* _Work task_
For this exercise, please find the lines in the entries that include the word "ჩემს" and copy them.

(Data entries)
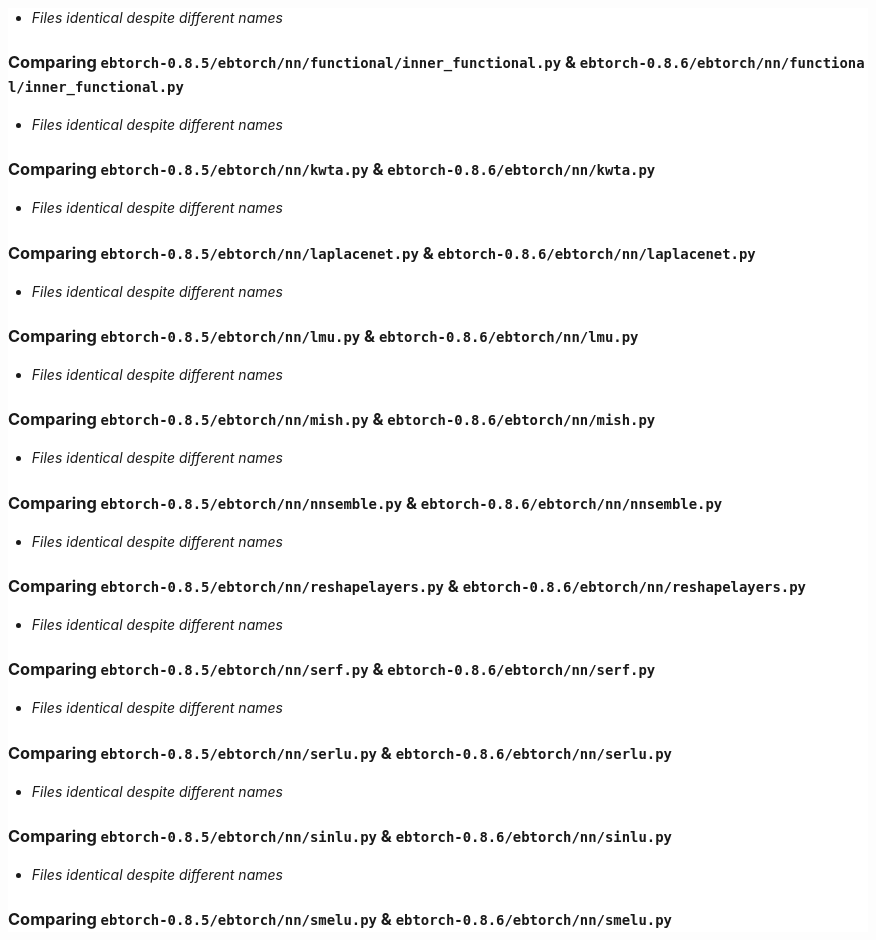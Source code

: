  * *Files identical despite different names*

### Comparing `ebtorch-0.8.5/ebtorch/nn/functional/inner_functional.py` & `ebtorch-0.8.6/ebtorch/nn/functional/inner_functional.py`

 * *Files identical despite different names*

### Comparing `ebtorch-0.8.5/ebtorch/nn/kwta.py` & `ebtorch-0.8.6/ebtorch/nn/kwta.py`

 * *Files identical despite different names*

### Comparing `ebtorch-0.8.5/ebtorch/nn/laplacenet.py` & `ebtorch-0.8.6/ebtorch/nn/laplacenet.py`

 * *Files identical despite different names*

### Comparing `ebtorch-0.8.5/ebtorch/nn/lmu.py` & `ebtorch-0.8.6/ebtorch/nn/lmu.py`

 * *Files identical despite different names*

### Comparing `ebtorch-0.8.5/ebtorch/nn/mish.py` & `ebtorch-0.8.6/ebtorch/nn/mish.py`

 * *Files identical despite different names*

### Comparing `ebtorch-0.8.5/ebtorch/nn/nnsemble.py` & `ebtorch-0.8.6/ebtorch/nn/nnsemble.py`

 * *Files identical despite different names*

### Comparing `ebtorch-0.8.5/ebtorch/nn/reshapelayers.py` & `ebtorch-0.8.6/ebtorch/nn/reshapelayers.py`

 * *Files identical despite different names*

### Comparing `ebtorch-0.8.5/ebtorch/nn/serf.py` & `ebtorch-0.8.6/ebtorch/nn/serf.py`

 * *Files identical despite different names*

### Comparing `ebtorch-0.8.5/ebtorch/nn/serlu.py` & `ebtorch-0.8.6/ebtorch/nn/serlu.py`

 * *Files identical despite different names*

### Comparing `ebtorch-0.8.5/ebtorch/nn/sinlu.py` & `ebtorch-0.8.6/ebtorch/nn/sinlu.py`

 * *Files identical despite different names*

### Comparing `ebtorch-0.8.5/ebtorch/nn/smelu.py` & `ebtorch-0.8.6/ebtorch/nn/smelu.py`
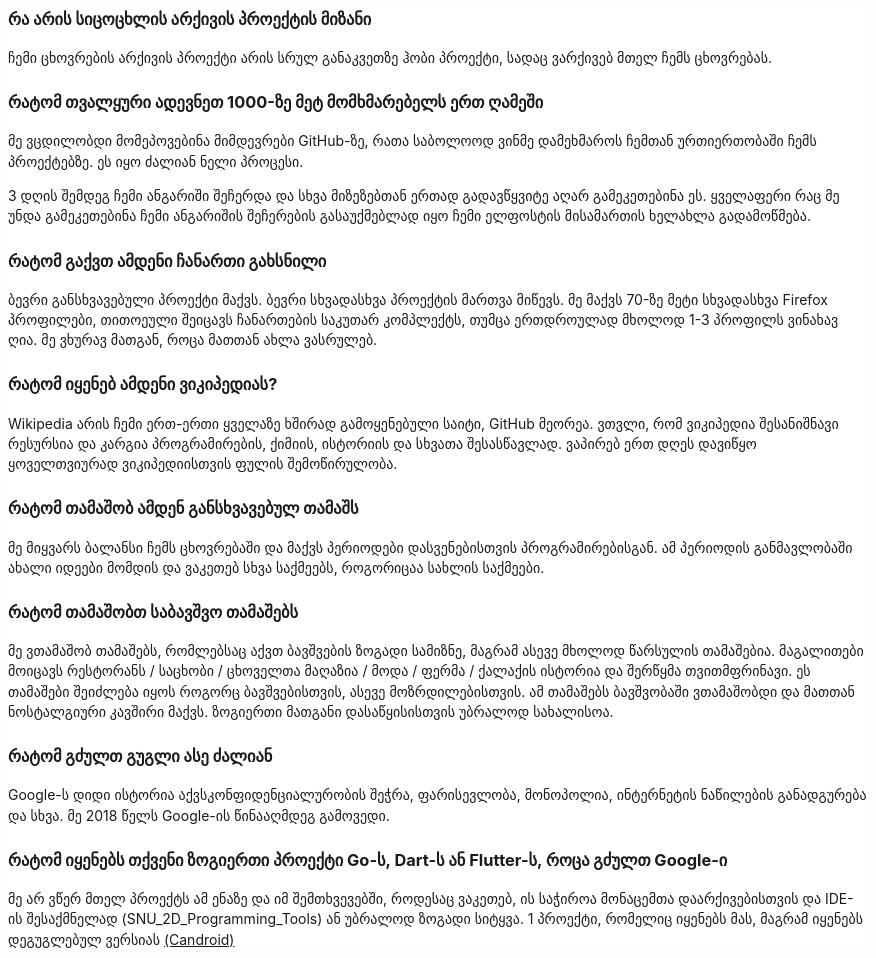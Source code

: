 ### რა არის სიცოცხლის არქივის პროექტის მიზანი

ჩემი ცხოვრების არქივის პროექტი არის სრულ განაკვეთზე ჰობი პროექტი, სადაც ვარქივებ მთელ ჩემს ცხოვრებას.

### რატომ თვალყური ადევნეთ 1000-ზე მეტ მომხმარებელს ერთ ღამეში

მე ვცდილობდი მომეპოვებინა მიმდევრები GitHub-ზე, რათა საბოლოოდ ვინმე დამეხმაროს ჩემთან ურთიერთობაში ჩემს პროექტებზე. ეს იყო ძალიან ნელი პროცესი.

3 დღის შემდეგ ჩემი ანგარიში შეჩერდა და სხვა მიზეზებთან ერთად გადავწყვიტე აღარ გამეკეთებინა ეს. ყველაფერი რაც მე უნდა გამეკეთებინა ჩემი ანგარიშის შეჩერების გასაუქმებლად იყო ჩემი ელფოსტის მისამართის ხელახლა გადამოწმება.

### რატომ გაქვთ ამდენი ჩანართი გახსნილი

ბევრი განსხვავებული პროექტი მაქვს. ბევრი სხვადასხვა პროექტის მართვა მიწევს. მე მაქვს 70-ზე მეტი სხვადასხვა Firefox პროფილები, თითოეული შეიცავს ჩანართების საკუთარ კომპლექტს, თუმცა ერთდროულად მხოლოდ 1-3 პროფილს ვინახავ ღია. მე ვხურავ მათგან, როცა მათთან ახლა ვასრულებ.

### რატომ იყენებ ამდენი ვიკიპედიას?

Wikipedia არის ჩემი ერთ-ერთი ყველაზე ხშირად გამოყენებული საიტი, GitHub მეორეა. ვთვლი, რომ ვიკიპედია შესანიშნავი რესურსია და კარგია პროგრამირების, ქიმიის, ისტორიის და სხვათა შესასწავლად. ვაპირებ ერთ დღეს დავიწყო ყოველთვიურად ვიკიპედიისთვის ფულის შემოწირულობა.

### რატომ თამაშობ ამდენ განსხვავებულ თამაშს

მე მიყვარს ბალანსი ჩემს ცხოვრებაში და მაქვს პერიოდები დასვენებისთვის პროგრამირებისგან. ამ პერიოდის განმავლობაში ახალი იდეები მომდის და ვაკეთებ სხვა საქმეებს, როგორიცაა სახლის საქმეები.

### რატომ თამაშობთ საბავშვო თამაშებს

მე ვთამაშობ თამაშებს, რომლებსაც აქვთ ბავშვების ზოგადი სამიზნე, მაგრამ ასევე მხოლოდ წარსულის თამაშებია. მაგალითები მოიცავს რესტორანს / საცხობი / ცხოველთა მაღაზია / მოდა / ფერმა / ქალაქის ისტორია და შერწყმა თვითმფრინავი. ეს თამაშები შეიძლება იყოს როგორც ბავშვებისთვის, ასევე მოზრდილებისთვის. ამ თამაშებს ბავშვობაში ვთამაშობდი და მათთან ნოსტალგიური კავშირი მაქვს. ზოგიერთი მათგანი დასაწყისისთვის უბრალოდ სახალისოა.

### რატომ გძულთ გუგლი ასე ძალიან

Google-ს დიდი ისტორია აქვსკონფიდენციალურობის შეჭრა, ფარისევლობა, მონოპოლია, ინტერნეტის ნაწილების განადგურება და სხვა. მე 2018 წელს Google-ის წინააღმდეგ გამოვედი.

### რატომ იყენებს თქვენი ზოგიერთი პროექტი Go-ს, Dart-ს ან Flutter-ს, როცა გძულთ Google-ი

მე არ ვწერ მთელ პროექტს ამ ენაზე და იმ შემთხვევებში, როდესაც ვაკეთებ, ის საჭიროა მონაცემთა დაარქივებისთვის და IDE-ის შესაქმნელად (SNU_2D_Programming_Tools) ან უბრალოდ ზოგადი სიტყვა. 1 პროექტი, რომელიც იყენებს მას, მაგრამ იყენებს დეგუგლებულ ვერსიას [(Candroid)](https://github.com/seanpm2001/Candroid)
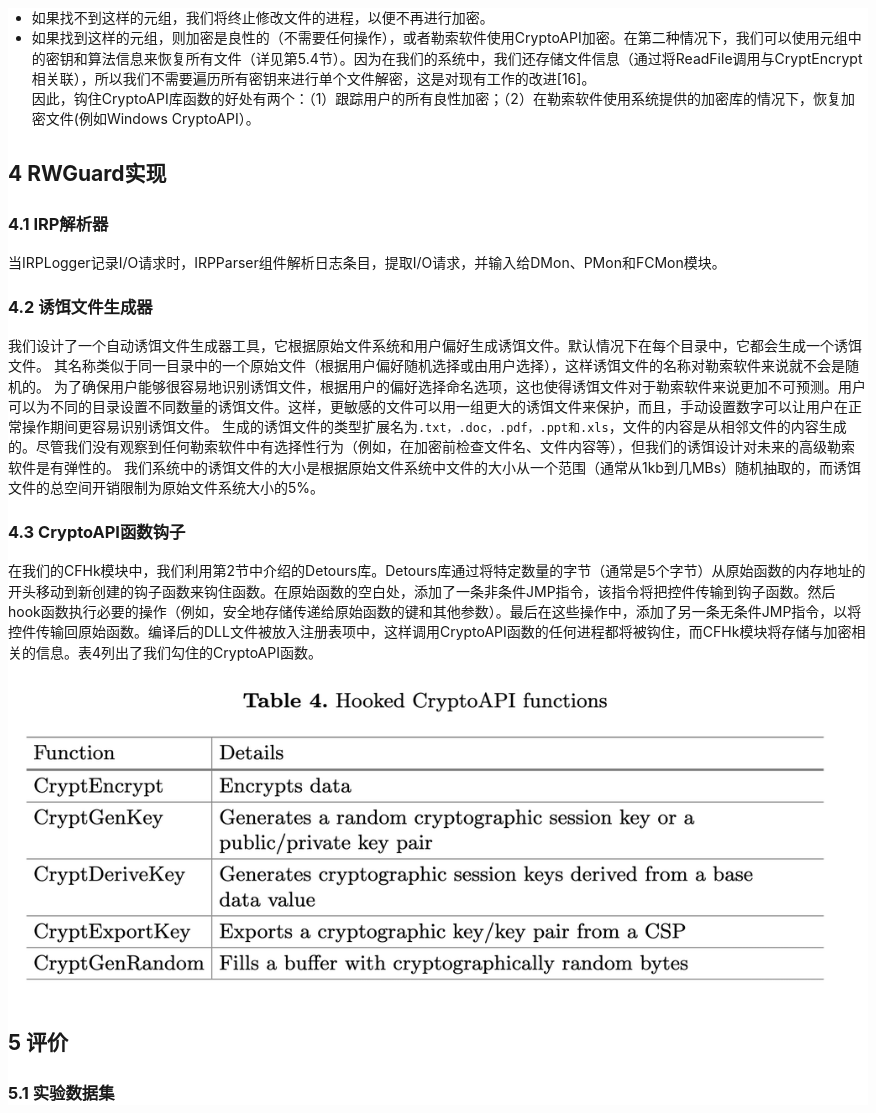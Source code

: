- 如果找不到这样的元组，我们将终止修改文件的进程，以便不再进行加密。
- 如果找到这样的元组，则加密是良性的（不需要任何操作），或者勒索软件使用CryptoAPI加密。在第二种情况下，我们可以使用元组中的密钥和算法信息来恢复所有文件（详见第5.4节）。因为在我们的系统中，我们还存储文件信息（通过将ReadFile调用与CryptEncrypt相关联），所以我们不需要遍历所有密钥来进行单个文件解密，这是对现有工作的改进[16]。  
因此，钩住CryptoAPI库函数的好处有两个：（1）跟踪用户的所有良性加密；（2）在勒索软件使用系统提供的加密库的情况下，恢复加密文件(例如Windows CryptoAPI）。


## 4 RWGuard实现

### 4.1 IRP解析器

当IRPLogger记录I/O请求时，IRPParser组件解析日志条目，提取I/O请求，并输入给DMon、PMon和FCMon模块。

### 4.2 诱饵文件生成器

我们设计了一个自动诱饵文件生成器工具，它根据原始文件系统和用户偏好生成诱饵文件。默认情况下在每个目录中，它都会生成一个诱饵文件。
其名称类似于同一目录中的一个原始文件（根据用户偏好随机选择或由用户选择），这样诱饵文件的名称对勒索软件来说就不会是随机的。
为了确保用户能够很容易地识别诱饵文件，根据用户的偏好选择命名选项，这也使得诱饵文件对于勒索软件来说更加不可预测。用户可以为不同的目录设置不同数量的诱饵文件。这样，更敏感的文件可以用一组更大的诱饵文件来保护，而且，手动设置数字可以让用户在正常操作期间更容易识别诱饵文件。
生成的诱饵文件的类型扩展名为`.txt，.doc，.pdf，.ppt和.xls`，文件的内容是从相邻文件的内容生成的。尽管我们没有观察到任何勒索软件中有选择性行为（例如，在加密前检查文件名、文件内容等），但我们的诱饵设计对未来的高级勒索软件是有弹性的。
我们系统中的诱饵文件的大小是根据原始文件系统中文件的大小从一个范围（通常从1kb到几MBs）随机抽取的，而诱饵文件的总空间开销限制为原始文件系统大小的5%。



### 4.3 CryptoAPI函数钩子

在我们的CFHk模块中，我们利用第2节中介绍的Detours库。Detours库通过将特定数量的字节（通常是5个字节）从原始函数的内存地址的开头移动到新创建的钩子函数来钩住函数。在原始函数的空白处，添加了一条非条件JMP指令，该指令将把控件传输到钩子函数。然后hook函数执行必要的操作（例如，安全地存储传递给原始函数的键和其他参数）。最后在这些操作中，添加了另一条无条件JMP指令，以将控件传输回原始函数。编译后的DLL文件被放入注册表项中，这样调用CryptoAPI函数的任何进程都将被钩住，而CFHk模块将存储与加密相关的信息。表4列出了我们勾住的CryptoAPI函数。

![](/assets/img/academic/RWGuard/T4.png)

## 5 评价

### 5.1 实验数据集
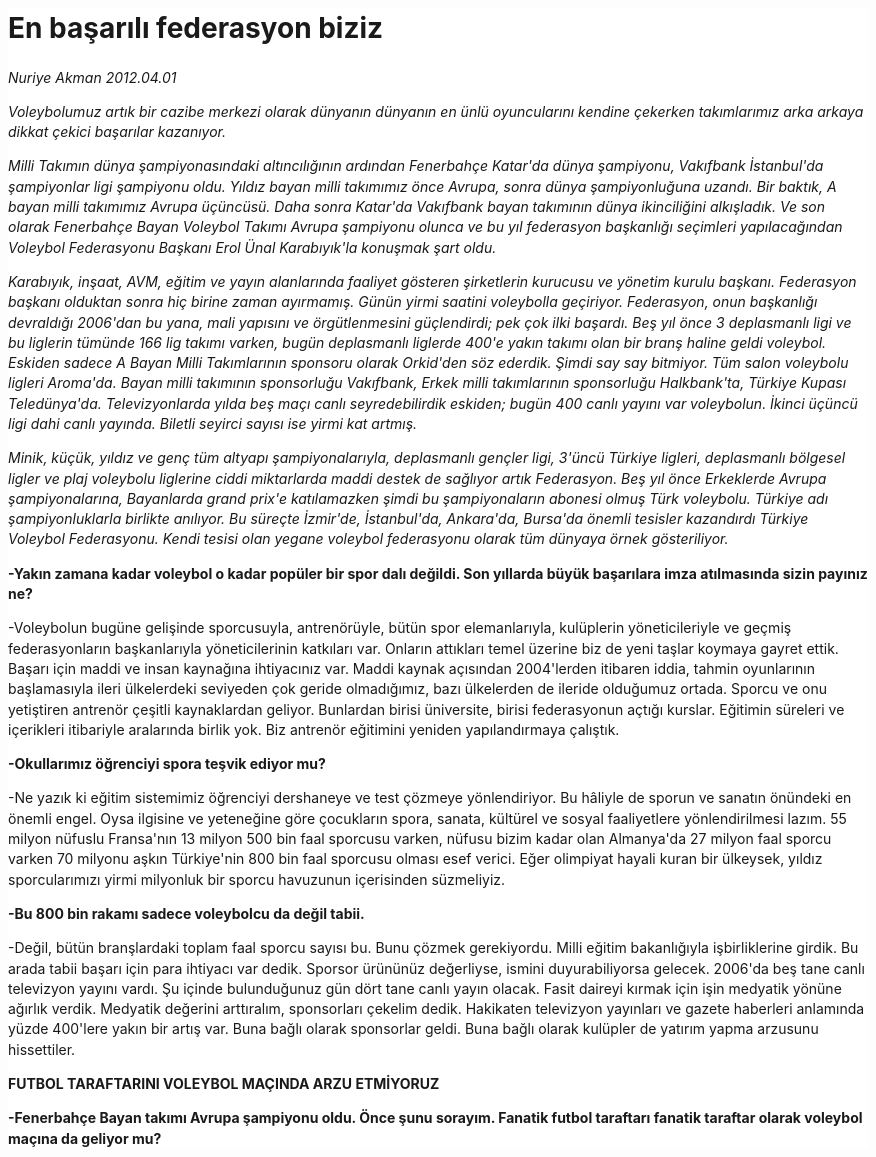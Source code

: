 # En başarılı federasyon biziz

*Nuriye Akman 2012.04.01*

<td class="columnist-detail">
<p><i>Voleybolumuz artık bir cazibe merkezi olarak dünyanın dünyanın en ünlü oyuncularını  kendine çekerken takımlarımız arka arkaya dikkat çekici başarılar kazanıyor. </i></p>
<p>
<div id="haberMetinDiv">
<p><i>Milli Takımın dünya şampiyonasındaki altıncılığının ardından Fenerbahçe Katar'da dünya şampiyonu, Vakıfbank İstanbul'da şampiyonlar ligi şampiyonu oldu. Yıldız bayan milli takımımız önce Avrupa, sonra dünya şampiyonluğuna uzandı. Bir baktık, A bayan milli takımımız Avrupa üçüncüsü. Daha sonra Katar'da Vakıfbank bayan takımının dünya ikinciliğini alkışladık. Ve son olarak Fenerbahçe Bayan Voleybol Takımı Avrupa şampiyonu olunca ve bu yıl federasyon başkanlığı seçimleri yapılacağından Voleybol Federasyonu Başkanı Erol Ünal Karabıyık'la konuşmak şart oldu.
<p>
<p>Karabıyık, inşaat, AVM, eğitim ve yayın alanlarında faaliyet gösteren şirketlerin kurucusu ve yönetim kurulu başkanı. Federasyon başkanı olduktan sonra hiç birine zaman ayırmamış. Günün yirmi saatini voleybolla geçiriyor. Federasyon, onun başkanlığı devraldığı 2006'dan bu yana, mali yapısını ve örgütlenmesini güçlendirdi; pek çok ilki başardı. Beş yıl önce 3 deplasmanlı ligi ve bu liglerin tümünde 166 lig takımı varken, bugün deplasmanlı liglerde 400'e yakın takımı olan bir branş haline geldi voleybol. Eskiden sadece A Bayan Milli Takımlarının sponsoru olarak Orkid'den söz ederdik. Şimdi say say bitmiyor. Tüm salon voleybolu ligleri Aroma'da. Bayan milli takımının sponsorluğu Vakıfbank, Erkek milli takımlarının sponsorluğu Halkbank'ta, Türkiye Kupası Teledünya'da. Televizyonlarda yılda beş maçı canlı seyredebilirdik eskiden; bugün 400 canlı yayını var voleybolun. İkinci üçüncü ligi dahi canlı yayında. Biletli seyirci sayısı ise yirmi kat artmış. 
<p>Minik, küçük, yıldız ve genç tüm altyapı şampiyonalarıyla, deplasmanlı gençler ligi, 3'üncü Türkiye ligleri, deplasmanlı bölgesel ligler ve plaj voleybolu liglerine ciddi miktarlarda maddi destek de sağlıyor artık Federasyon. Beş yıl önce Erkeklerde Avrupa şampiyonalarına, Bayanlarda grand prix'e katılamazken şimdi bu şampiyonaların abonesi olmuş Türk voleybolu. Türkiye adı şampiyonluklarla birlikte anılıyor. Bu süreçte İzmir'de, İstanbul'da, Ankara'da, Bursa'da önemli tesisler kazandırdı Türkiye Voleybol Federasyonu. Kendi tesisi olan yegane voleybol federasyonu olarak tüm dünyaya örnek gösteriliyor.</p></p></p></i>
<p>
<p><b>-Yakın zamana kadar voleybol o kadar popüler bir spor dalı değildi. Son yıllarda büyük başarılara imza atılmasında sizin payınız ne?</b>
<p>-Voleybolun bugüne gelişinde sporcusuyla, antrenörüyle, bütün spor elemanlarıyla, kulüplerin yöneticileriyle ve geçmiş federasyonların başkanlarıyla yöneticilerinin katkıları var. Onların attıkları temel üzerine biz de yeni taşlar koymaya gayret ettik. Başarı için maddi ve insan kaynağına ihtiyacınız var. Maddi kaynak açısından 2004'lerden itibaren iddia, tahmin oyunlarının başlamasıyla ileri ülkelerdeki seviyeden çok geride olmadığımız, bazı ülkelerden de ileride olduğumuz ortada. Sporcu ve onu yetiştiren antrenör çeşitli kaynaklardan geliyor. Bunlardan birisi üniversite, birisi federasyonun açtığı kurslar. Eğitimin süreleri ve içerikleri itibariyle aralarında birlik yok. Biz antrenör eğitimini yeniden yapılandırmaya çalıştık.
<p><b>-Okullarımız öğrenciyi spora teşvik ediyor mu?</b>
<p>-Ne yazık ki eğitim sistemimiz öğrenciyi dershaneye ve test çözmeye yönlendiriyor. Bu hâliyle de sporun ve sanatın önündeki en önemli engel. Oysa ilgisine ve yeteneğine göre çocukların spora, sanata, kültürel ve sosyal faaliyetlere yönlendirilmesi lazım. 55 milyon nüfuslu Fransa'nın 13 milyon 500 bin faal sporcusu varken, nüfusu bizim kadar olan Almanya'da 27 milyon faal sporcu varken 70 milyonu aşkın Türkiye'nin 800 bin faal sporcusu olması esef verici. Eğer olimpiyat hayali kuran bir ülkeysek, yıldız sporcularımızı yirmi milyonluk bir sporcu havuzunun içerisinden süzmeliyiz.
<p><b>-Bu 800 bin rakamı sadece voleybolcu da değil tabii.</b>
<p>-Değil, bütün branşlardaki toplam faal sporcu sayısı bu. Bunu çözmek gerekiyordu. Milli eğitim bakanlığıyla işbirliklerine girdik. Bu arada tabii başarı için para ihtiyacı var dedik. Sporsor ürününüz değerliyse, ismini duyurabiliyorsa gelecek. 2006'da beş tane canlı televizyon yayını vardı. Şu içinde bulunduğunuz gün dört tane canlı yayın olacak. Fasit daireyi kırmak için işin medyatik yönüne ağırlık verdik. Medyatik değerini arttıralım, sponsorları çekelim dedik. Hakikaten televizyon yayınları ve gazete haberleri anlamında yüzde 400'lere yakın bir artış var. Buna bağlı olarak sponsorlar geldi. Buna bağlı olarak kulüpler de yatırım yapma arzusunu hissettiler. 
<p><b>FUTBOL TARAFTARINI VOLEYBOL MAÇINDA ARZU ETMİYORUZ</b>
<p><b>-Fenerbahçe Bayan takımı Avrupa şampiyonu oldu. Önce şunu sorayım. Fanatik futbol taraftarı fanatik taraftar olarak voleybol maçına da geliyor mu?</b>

* _Answer to this task_
ჩემი ცხოვრების არქივის პროექტი არის სრულ განაკვეთზე ჰობი პროექტი, სადაც ვარქივებ მთელ ჩემს ცხოვრებას.
მე ვცდილობდი მომეპოვებინა მიმდევრები GitHub-ზე, რათა საბოლოოდ ვინმე დამეხმაროს ჩემთან ურთიერთობაში ჩემს პროექტებზე. ეს იყო ძალიან ნელი პროცესი.
მე მიყვარს ბალანსი ჩემს ცხოვრებაში და მაქვს პერიოდები დასვენებისთვის პროგრამირებისგან. ამ პერიოდის განმავლობაში ახალი იდეები მომდის და ვაკეთებ სხვა საქმეებს, როგორიცაა სახლის საქმეები.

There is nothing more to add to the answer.